Eine Typst-Extension für Quarto erstellen

Seit der Version 1.4 ist in quarto das Textsatzsystem Typst integriert. Typst ist als Alternative zu LaTeX entwickelt worden und zeichnet sich vor allem durch deutlich schnelleres rendering aus. In diesem Blogpost zeige ich, wie ich Typst-Extensions für Quarto erstelle.
quarto
typst
ubuntuusers
Autor:in

Joe Slam

Veröffentlichungsdatum

16 Nov. 2024 - 14:33

Geändert

16 Nov. 2024 - 16:28

Typst ist ein relativ neues open-source Textsatzsystem, das als Alternative zu LaTeX entwickelt wurde. Es zeichnet sich durch eine einfachere Syntax und eine intuitivere Bedienung aus, während es dennoch die leistungsstarken Formatierungs- und Gestaltungsmöglichkeiten bietet, die für wissenschaftliche und technische Dokumente erforderlich sind.

Seit der Version 1.4 (Januar 2024) ist Typst in Quarto enthalten und kann daher direkt verwendet werden um PDF-Dokumente zu erzeugen, siehe https://quarto.org/docs/output-formats/typst.html.

Vorteile von Typst gegenüber LaTeX

  • Es ist unglaublich schnell! Typst ist in Rust geschrieben und verwendet inkrementelle Kompilierung, was schnellere Kompilierungszeiten ermöglicht. Selbst bei einfachen einseitigen Dokumenten ist es spürbar schneller als LaTeX.
  • Es ist direkt in Quarto enthalten und muss nicht zusätzlich installiert werden.
  • Die Syntax ist (ein wenig :-) ) einfacher als bei LaTeX.
  • Die Fehlermeldungen sind aussagekräftiger als bei LaTeX.

Nachteile

  • LaTeX kann viel mehr als Typst.
  • Typst ist noch relativ neu, es kann noch nicht alles. Es hat nichtmals einen Wikipediaeintrag (Stand 11/2024).
  • Falls ihr euch von “KI” inspirieren lassen wollt: ChatGTP und Co. können Typst quasi gar nicht und erzeugen großen Müll-Code.

PDF-Dokumente

Seit Jahrzehnten (ja, ich bin alt) verwende ich LaTeX. Mittlerweile erzeuge ich alle meine Dokument mit Quarto, aber immerhin habe ich meine schönsten LaTeX Vorlagen in Quarto-Extensions ausgelagert, so dass ich sie “unter der Haube” immer noch verwende (siehe z.B. diesen Blogpost). Das funktioniert sehr gut, und eigentlich bin ich auch zufrieden damit.

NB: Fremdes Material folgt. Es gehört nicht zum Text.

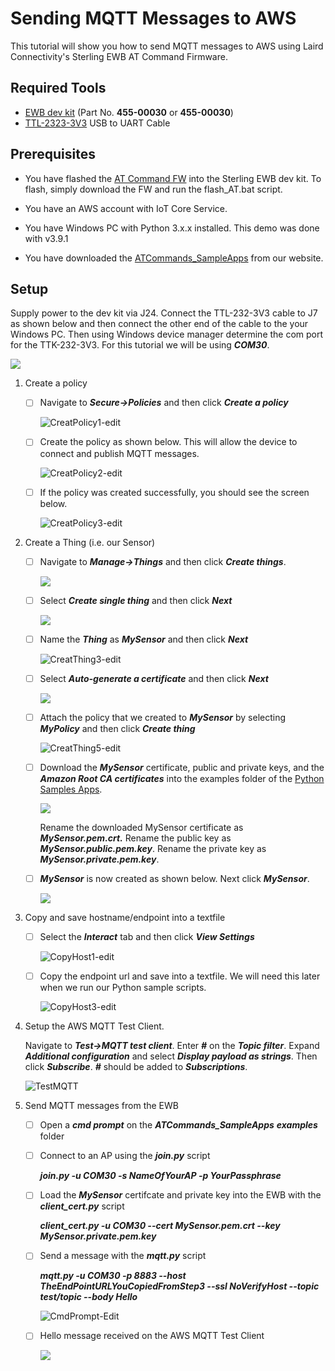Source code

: # Sending MQTT Messages to AWS

This tutorial will show you how to send MQTT messages to AWS using Laird Connectivity's Sterling EWB AT Command Firmware.

## Required Tools

   - [EWB dev kit](https://www.lairdconnect.com/wireless-modules/wifi-modules-bluetooth/sterling-ewb-iot-module) (Part No. **455-00030** or **455-00030**)
   - [TTL-2323-3V3](https://ftdichip.com/products/ttl-232r-3v3/) USB to UART Cable

     

## Prerequisites

   - You have flashed the [AT Command FW](https://www.lairdconnect.com/wireless-modules/wifi-modules-bluetooth/sterling-ewb-iot-module#documentation) into the Sterling EWB dev kit. To flash, simply download the FW and run the flash_AT.bat script.

   - You have an AWS account with IoT Core Service.

   - You have Windows PC with Python 3.x.x installed. This demo was done with v3.9.1

   - You have downloaded the [ATCommands_SampleApps](https://www.lairdconnect.com/documentation/command-set-python-sample-applications-sterling-ewb) from our website.

     

## Setup

Supply power to the dev kit via J24. Connect the TTL-232-3V3 cable to J7 as shown below and then connect the other end of the cable to the your Windows PC. Then using Windows device manager determine the com port for the TTK-232-3V3. For this tutorial we will be using ***COM30***.

   ![](../images/mqtt-aws/Setup.PNG)

  

1. Create a policy

   - [ ] Navigate to ***Secure->Policies*** and then click ***Create a policy***

     ![CreatPolicy1-edit](../images/mqtt-aws/CreatPolicy1-edit.PNG)

   

   - [ ] Create the policy as shown below. This will allow the device to connect and publish MQTT messages.

     ![CreatPolicy2-edit](../images/mqtt-aws/CreatPolicy2-edit.PNG)	

   - [ ] If the policy was created successfully, you should see the screen below.

     ![CreatPolicy3-edit](../images/mqtt-aws/CreatPolicy3-edit.PNG)

     

2. Create a Thing (i.e. our Sensor)

   - [ ] Navigate to ***Manage->Things*** and then click ***Create things***.

     ![](../images/mqtt-aws/CreatThing1-edit.PNG)

     

   - [ ] Select ***Create single thing*** and then click ***Next***

     ![](../images/mqtt-aws/CreatThing2-edit.PNG)

     

   - [ ] Name the ***Thing*** as ***MySensor*** and then click ***Next***

     ![CreatThing3-edit](../images/mqtt-aws/CreatThing3-edit.PNG)	

   - [ ] Select ***Auto-generate a certificate*** and then click ***Next*** 

     ![](../images/mqtt-aws/CreatThing4-edit.png)

     

   - [ ] Attach the policy that we created to ***MySensor*** by selecting ***MyPolicy*** and then click ***Create thing***

     ![CreatThing5-edit](../images/mqtt-aws/CreatThing5-edit.PNG)

     

   - [ ] Download the ***MySensor*** certificate, public and private keys, and the ***Amazon Root CA certificates*** into the examples folder of the [Python Samples Apps](https://www.lairdconnect.com/documentation/command-set-python-sample-applications-sterling-ewb).

     ![](../images/mqtt-aws/CreatThing6-edit.png)

     

     Rename the downloaded MySensor certificate as ***MySensor.pem.crt.*** Rename the public key as ***MySensor.public.pem.key***. Rename the private key as ***MySensor.private.pem.key***. 

     

   - [ ] ***MySensor*** is now created as shown below. Next click ***MySensor***.

     ![](../images/mqtt-aws/CreatThing7-edit.png)

     

3. Copy and save hostname/endpoint into a textfile

   - [ ] Select the ***Interact*** tab and then click ***View Settings***

     ![CopyHost1-edit](../images/mqtt-aws/CopyHost2-edit.png)

     

   - [ ] Copy the endpoint url and save into a textfile. We will need this later when we run our Python sample scripts.

     ![CopyHost3-edit](../images/mqtt-aws/CopyHost3-edit.PNG)

   

4. Setup the AWS MQTT Test Client.

   Navigate to ***Test->MQTT test client***. Enter ***#*** on the ***Topic filter***.  Expand ***Additional configuration*** and select ***Display payload as strings***. Then click ***Subscribe***. ***#*** should be added to ***Subscriptions***.
   
   ![TestMQTT](../images/mqtt-aws/TestMQTT.png)
   
   
   
5. Send MQTT messages from the EWB

   - [ ] Open a ***cmd prompt*** on the ***ATCommands_SampleApps*** ***examples*** folder

   - [ ] Connect to an AP using the ***join.py*** script

     ***join.py -u COM30 -s NameOfYourAP -p YourPassphrase***

   - [ ] Load the ***MySensor*** certifcate and private key into the EWB with the ***client_cert.py*** script

     ***client_cert.py -u COM30 --cert MySensor.pem.crt --key MySensor.private.pem.key***

   - [ ] Send a message with the ***mqtt.py*** script

     ***mqtt.py -u COM30 -p 8883 --host TheEndPointURLYouCopiedFromStep3 --ssl NoVerifyHost --topic test/topic --body Hello***

     ![CmdPrompt-Edit](../images/mqtt-aws/CmdPrompt-Edit.PNG)

   

   - [ ] Hello message received on the AWS MQTT Test Client

     ![](../images/mqtt-aws/MsgReceived.PNG)

   
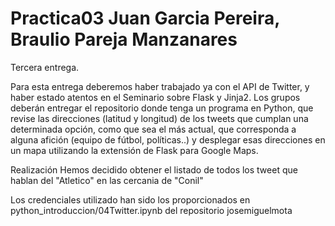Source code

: # Practica03 Juan Garcia Pereira, Braulio Pareja Manzanares

Tercera entrega.

Para esta entrega deberemos haber trabajado ya con el API de Twitter, 
y haber estado atentos en el Seminario sobre Flask y Jinja2​. 
Los grupos deberán entregar el repositorio donde tenga un programa en Python, 
que revise las direcciones (latitud y longitud) de los tweets que cumplan una determinada opción, 
como que sea el más actual, que corresponda a alguna afición (equipo de fútbol, políticas..) 
y desplegar esas direcciones en un mapa utilizando la extensión de Flask ​para Google Maps.

Realización
Hemos decidido obtener el listado de todos los tweet que hablan del "Atletico" en las cercania de "Conil"

Los credenciales utilizado han sido los proporcionados en python_introduccion/04Twitter.ipynb del repositorio josemiguelmota
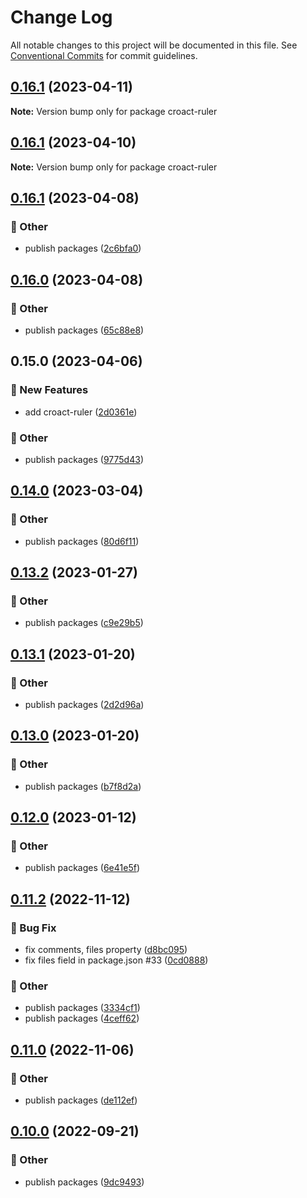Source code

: # Change Log

All notable changes to this project will be documented in this file.
See [Conventional Commits](https://conventionalcommits.org) for commit guidelines.

## [0.16.1](https://github.com/daybrush/ruler/blob/master/packages/croact-ruler/compare/croact-ruler@0.16.1...croact-ruler@0.16.1) (2023-04-11)

**Note:** Version bump only for package croact-ruler





## [0.16.1](https://github.com/daybrush/ruler/blob/master/packages/croact-ruler/compare/croact-ruler@0.16.1...croact-ruler@0.16.1) (2023-04-10)

**Note:** Version bump only for package croact-ruler





## [0.16.1](https://github.com/daybrush/ruler/blob/master/packages/croact-ruler/compare/croact-ruler@0.16.0...croact-ruler@0.16.1) (2023-04-08)


### :mega: Other

* publish packages ([2c6bfa0](https://github.com/daybrush/ruler/blob/master/packages/croact-ruler/commit/2c6bfa0cda3df3a361f48163d9a7f1ada6cccb59))



## [0.16.0](https://github.com/daybrush/ruler/blob/master/packages/croact-ruler/compare/croact-ruler@0.15.0...croact-ruler@0.16.0) (2023-04-08)


### :mega: Other

* publish packages ([65c88e8](https://github.com/daybrush/ruler/blob/master/packages/croact-ruler/commit/65c88e87316850f2cd0cd56a1c4a7f9d1131355b))



## 0.15.0 (2023-04-06)


### :rocket: New Features

* add croact-ruler ([2d0361e](https://github.com/daybrush/ruler/blob/master/packages/croact-ruler/commit/2d0361e403c0b51f135558add86296a509e3ec9b))


### :mega: Other

* publish packages ([9775d43](https://github.com/daybrush/ruler/blob/master/packages/croact-ruler/commit/9775d43ce6b04033141c394aa8c7ca3288238588))



## [0.14.0](https://github.com/daybrush/ruler/blob/master/packages/react-compat-ruler/compare/react-compat-ruler@0.13.2...react-compat-ruler@0.14.0) (2023-03-04)


### :mega: Other

* publish packages ([80d6f11](https://github.com/daybrush/ruler/blob/master/packages/react-compat-ruler/commit/80d6f1176e755cce1b4bcc044b4e6574b8118c01))



## [0.13.2](https://github.com/daybrush/ruler/blob/master/packages/react-compat-ruler/compare/react-compat-ruler@0.13.1...react-compat-ruler@0.13.2) (2023-01-27)


### :mega: Other

* publish packages ([c9e29b5](https://github.com/daybrush/ruler/blob/master/packages/react-compat-ruler/commit/c9e29b51d433abd63c4b684cab25c5319a0c4273))



## [0.13.1](https://github.com/daybrush/ruler/blob/master/packages/react-compat-ruler/compare/react-compat-ruler@0.13.0...react-compat-ruler@0.13.1) (2023-01-20)


### :mega: Other

* publish packages ([2d2d96a](https://github.com/daybrush/ruler/blob/master/packages/react-compat-ruler/commit/2d2d96ac218d45278ebfecdd52424a60a2da1ec9))



## [0.13.0](https://github.com/daybrush/ruler/blob/master/packages/react-compat-ruler/compare/react-compat-ruler@0.12.0...react-compat-ruler@0.13.0) (2023-01-20)


### :mega: Other

* publish packages ([b7f8d2a](https://github.com/daybrush/ruler/blob/master/packages/react-compat-ruler/commit/b7f8d2a3041202dd89c3da14a7e93cd6ace206bb))



## [0.12.0](https://github.com/daybrush/ruler/blob/master/packages/react-compat-ruler/compare/react-compat-ruler@0.11.2...react-compat-ruler@0.12.0) (2023-01-12)


### :mega: Other

* publish packages ([6e41e5f](https://github.com/daybrush/ruler/blob/master/packages/react-compat-ruler/commit/6e41e5f910f84f68b8db80b493a8c683ab755381))



## [0.11.2](https://github.com/daybrush/ruler/blob/master/packages/react-compat-ruler/compare/react-compat-ruler@0.11.0...react-compat-ruler@0.11.2) (2022-11-12)


### :bug: Bug Fix

* fix comments, files property ([d8bc095](https://github.com/daybrush/ruler/blob/master/packages/react-compat-ruler/commit/d8bc095c5e25e630d720c7b255cf4b42ada6c582))
* fix files field in package.json #33 ([0cd0888](https://github.com/daybrush/ruler/blob/master/packages/react-compat-ruler/commit/0cd0888f667621af308fa9f3e3f1b51aadac3a29))


### :mega: Other

* publish packages ([3334cf1](https://github.com/daybrush/ruler/blob/master/packages/react-compat-ruler/commit/3334cf1ad0f2bdd66d4a1a6fc26202f026077671))
* publish packages ([4ceff62](https://github.com/daybrush/ruler/blob/master/packages/react-compat-ruler/commit/4ceff62e5224779578e61a4e3b0362f6597feecf))



## [0.11.0](https://github.com/daybrush/ruler/blob/master/packages/react-compat-ruler/compare/react-compat-ruler@0.10.0...react-compat-ruler@0.11.0) (2022-11-06)


### :mega: Other

* publish packages ([de112ef](https://github.com/daybrush/ruler/blob/master/packages/react-compat-ruler/commit/de112ef49f2b4063a0b8e810abff0d646da5c3d1))



## [0.10.0](https://github.com/daybrush/ruler/blob/master/packages/react-compat-ruler/compare/react-compat-ruler@0.9.0...react-compat-ruler@0.10.0) (2022-09-21)


### :mega: Other

* publish packages ([9dc9493](https://github.com/daybrush/ruler/blob/master/packages/react-compat-ruler/commit/9dc9493020206310eb807d7c6d52e9b683f23723))
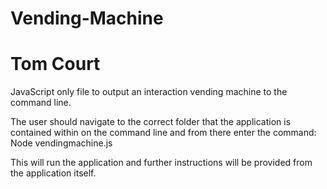 # Vending-Machine
# Tom Court

JavaScript only file to output an interaction vending machine to the command line.

The user should navigate to the correct folder that the application is contained within on the command line and from there enter the command:
Node vendingmachine.js

This will run the application and further instructions will be provided from the application itself. 
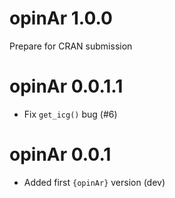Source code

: # opinAr 1.0.0

Prepare for CRAN submission

# opinAr 0.0.1.1

* Fix `get_icg()` bug (#6)

# opinAr 0.0.1

* Added first `{opinAr}` version (dev)

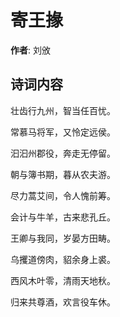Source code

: # 寄王掾

**作者**: 刘攽

## 诗词内容

壮齿行九州，智当任百忧。

常慕马将军，又怜定远侯。

汩汩州郡役，奔走无停留。

朝与簿书期，暮从农夫游。

尽力蒿艾间，令人愧前筹。

会计与牛羊，古来悲孔丘。

王卿与我同，岁晏方田畴。

乌攫道傍肉，貂余身上裘。

西风木叶零，清雨天地秋。

归来共尊酒，欢言役车休。

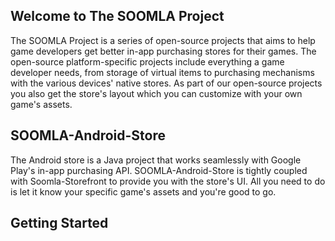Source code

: Welcome to The SOOMLA Project
-
The SOOMLA Project is a series of open-source projects that aims to help game developers get better in-app purchasing stores for their games. The open-source platform-specific projects include everything a game developer needs, from storage of virtual items to purchasing mechanisms with the various devices' native stores. As part of our open-source projects you also get the store's layout which you can customize with your own game's assets.

SOOMLA-Android-Store
-
The Android store is a Java project that works seamlessly with Google Play's in-app purchasing API. SOOMLA-Android-Store is tightly coupled with Soomla-Storefront to provide you with the store's UI. All you need to do is let it know your specific game's assets and you're good to go.

Getting Started
-

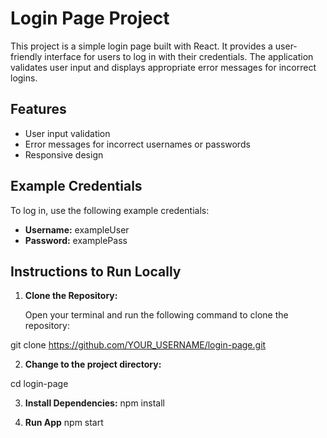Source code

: # Login Page Project

This project is a simple login page built with React. It provides a user-friendly interface for users to log in with their credentials. The application validates user input and displays appropriate error messages for incorrect logins.

 ## Features

- User input validation
- Error messages for incorrect usernames or passwords
- Responsive design

## Example Credentials

To log in, use the following example credentials:

- **Username:** exampleUser
- **Password:** examplePass

## Instructions to Run Locally

1. **Clone the Repository:**

   Open your terminal and run the following command to clone the repository:

  git clone https://github.com/YOUR_USERNAME/login-page.git


2. **Change to the project directory:**

cd login-page

3. **Install Dependencies:**
   npm install
   
4. **Run App**
   npm start

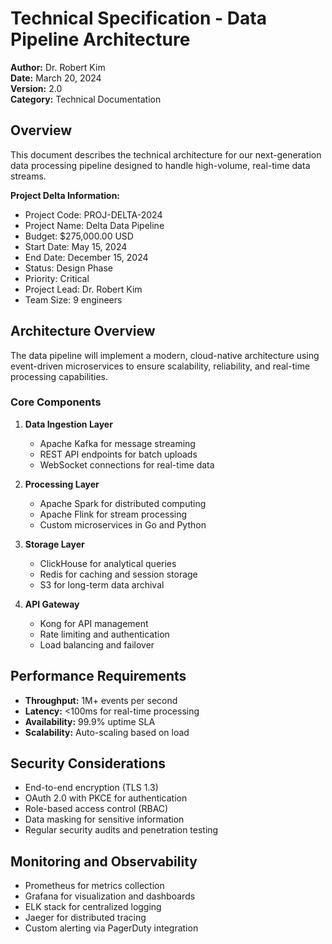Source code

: # Technical Specification - Data Pipeline Architecture

**Author:** Dr. Robert Kim  
**Date:** March 20, 2024  
**Version:** 2.0  
**Category:** Technical Documentation

## Overview

This document describes the technical architecture for our next-generation data processing pipeline designed to handle high-volume, real-time data streams.

**Project Delta Information:**
- Project Code: PROJ-DELTA-2024
- Project Name: Delta Data Pipeline
- Budget: $275,000.00 USD
- Start Date: May 15, 2024
- End Date: December 15, 2024
- Status: Design Phase
- Priority: Critical
- Project Lead: Dr. Robert Kim
- Team Size: 9 engineers

## Architecture Overview

The data pipeline will implement a modern, cloud-native architecture using event-driven microservices to ensure scalability, reliability, and real-time processing capabilities.

### Core Components

1. **Data Ingestion Layer**
   - Apache Kafka for message streaming
   - REST API endpoints for batch uploads
   - WebSocket connections for real-time data

2. **Processing Layer**
   - Apache Spark for distributed computing
   - Apache Flink for stream processing
   - Custom microservices in Go and Python

3. **Storage Layer**
   - ClickHouse for analytical queries
   - Redis for caching and session storage
   - S3 for long-term data archival

4. **API Gateway**
   - Kong for API management
   - Rate limiting and authentication
   - Load balancing and failover

## Performance Requirements

- **Throughput:** 1M+ events per second
- **Latency:** <100ms for real-time processing
- **Availability:** 99.9% uptime SLA
- **Scalability:** Auto-scaling based on load

## Security Considerations

- End-to-end encryption (TLS 1.3)
- OAuth 2.0 with PKCE for authentication
- Role-based access control (RBAC)
- Data masking for sensitive information
- Regular security audits and penetration testing

## Monitoring and Observability

- Prometheus for metrics collection
- Grafana for visualization and dashboards
- ELK stack for centralized logging
- Jaeger for distributed tracing
- Custom alerting via PagerDuty integration
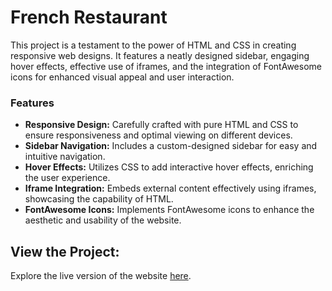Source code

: # French Restaurant 

This project is a testament to the power of HTML and CSS in creating responsive web designs. It features a neatly designed sidebar, engaging hover effects, effective use of iframes, and the integration of FontAwesome icons for enhanced visual appeal and user interaction.

### Features

- **Responsive Design:** Carefully crafted with pure HTML and CSS to ensure responsiveness and optimal viewing on different devices.
- **Sidebar Navigation:** Includes a custom-designed sidebar for easy and intuitive navigation.
- **Hover Effects:** Utilizes CSS to add interactive hover effects, enriching the user experience.
- **Iframe Integration:** Embeds external content effectively using iframes, showcasing the capability of HTML.
- **FontAwesome Icons:** Implements FontAwesome icons to enhance the aesthetic and usability of the website.

## View the Project:

Explore the live version of the website [here](https://mohammed-basel.github.io/French-Restaurant/).


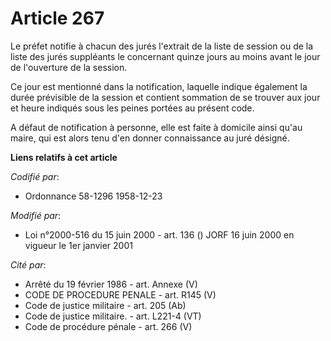# Article 267

Le préfet notifie à chacun des jurés l'extrait de la liste de session ou de la liste des jurés suppléants le concernant
quinze jours au moins avant le jour de l'ouverture de la session.

Ce jour est mentionné dans la notification, laquelle indique également la durée prévisible de la session et contient
sommation de se trouver aux jour et heure indiqués sous les peines portées au présent code.

A défaut de notification à personne, elle est faite à domicile ainsi qu'au maire, qui est alors tenu d'en donner connaissance
au juré désigné.

**Liens relatifs à cet article**

_Codifié par_:

  - Ordonnance 58-1296 1958-12-23

_Modifié par_:

  - Loi n°2000-516 du 15 juin 2000 - art. 136 () JORF 16 juin 2000 en vigueur le 1er janvier 2001

_Cité par_:

  - Arrêté du 19 février 1986 - art. Annexe (V)
  - CODE DE PROCEDURE PENALE - art. R145 (V)
  - Code de justice militaire - art. 205 (Ab)
  - Code de justice militaire. - art. L221-4 (VT)
  - Code de procédure pénale - art. 266 (V)

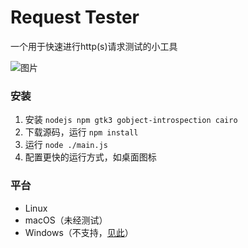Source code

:# Request Tester

一个用于快速进行http(s)请求测试的小工具

![图片](https://user-images.githubusercontent.com/85472190/221348827-60dc69b0-11bd-4800-8aa9-bfdcc3368f40.png)

### 安装
1. 安装 `nodejs npm gtk3 gobject-introspection cairo`
2. 下载源码，运行 `npm install`
3. 运行 `node ./main.js`
4. 配置更快的运行方式，如桌面图标

### 平台
- Linux
- macOS（未经测试）
- Windows（不支持，[见此](https://github.com/romgrk/node-gtk#target-platforms)）
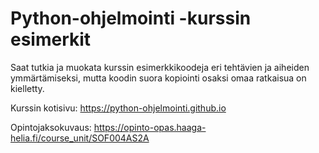# Python-ohjelmointi -kurssin esimerkit

Saat tutkia ja muokata kurssin esimerkkikoodeja eri tehtävien ja aiheiden ymmärtämiseksi, mutta koodin suora kopiointi osaksi omaa ratkaisua on kielletty.

Kurssin kotisivu: https://python-ohjelmointi.github.io

Opintojaksokuvaus: https://opinto-opas.haaga-helia.fi/course_unit/SOF004AS2A
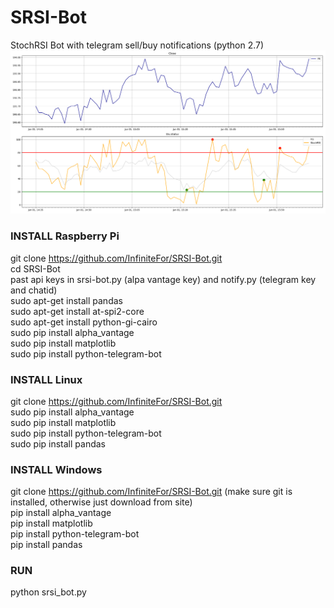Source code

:# SRSI-Bot
StochRSI Bot with telegram sell/buy notifications (python 2.7)
![Alt text](srsi.png)
### INSTALL Raspberry Pi
git clone https://github.com/InfiniteFor/SRSI-Bot.git<br>
cd SRSI-Bot<br>
past api keys in srsi-bot.py (alpa vantage key) and notify.py (telegram key and chatid)<br>
sudo apt-get install pandas<br>
sudo apt-get install at-spi2-core<br>
sudo apt-get install python-gi-cairo<br>
sudo pip install alpha_vantage<br>
sudo pip install matplotlib<br>
sudo pip install python-telegram-bot<br>

### INSTALL Linux
git clone https://github.com/InfiniteFor/SRSI-Bot.git<br>
sudo pip install alpha_vantage<br>
sudo pip install matplotlib<br>
sudo pip install python-telegram-bot<br>
sudo pip install pandas<br>

### INSTALL Windows
git clone https://github.com/InfiniteFor/SRSI-Bot.git (make sure git is installed, otherwise just download from site)<br>
pip install alpha_vantage<br>
pip install matplotlib<br>
pip install python-telegram-bot<br>
pip install pandas<br>

### RUN
python srsi_bot.py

Dennoch habe ich einfach mal aus Spaß Typst ausprobiert, und vor allem die Geschwindigkeit des rendering hat mich sehr begeistert. Meine LaTeX Dokumente benötigen mindestens 2 (manchmal sogar 3) LaTeX-Läufe, die für sich schon relativ lange brauchen, um durchzulaufen. Typst hingegen ist nach einem Lauf fertig, und dieser Lauf ist einfach unglaublich schnell.

Also habe ich auf den Bahnfahrten angefangen, meine LaTeX-Extensions um Typst zu erweitern.

Eine Quarto Extension erstellen

Um eine neue Extension zu erstellen folge ich grob der Anleitung auf der Quarto Webseite.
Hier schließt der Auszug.